-- Task --
Tally the lines of the data that include the word "watch" and state the total, nothing else.
(Entries supplied)
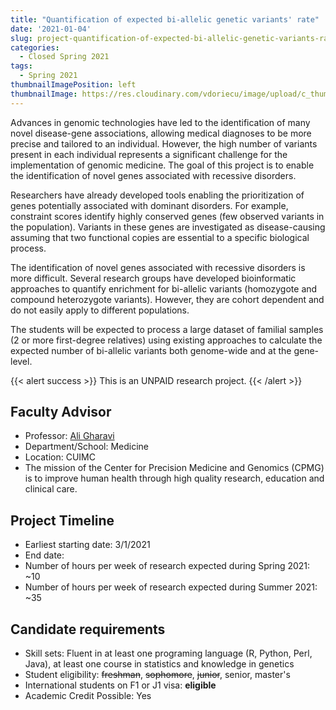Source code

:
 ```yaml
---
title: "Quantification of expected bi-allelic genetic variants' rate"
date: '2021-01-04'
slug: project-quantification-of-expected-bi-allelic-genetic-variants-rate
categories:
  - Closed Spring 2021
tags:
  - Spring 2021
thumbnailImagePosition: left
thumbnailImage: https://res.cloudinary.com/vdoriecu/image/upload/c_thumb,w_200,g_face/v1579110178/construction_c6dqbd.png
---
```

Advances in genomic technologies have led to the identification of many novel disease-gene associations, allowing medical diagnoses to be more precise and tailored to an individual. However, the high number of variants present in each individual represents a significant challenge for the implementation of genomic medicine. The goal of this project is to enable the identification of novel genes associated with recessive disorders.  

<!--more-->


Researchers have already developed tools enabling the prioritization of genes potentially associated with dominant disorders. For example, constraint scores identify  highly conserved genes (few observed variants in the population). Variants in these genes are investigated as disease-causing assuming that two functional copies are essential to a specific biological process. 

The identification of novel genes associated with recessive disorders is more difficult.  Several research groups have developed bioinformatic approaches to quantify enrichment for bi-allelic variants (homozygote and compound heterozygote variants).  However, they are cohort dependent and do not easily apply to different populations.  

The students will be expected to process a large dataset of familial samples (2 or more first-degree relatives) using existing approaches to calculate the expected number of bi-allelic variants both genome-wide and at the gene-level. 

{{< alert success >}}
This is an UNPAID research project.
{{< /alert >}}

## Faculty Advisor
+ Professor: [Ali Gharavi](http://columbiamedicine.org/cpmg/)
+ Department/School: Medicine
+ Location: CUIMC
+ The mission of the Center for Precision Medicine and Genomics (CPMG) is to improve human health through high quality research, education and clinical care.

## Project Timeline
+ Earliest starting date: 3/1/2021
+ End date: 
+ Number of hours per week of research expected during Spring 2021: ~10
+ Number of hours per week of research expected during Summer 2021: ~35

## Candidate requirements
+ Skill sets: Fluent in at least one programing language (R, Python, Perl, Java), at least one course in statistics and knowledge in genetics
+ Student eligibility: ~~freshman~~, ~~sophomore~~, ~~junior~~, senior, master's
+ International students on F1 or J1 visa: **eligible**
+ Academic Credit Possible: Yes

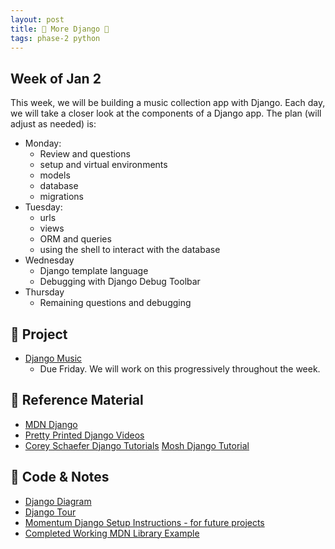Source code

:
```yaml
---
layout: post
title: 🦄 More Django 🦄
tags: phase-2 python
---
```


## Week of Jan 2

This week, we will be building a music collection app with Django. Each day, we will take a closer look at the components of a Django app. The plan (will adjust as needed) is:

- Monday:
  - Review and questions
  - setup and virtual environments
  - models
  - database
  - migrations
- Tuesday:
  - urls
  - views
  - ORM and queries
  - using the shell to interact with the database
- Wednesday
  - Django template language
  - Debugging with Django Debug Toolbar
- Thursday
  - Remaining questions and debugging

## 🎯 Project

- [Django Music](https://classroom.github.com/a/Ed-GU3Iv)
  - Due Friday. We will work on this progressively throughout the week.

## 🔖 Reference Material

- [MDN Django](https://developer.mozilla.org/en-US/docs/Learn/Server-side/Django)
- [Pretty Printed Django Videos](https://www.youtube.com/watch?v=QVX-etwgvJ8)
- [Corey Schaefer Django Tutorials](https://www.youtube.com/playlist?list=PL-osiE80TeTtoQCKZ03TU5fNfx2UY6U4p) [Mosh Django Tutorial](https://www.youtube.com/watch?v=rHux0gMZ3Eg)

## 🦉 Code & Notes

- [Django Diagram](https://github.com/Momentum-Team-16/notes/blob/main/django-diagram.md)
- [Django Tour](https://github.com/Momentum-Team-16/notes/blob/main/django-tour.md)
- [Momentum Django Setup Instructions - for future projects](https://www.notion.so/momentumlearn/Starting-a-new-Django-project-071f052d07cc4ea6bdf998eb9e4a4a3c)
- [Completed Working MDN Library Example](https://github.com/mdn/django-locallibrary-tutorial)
(End Entries supplied)
-- Task response --
2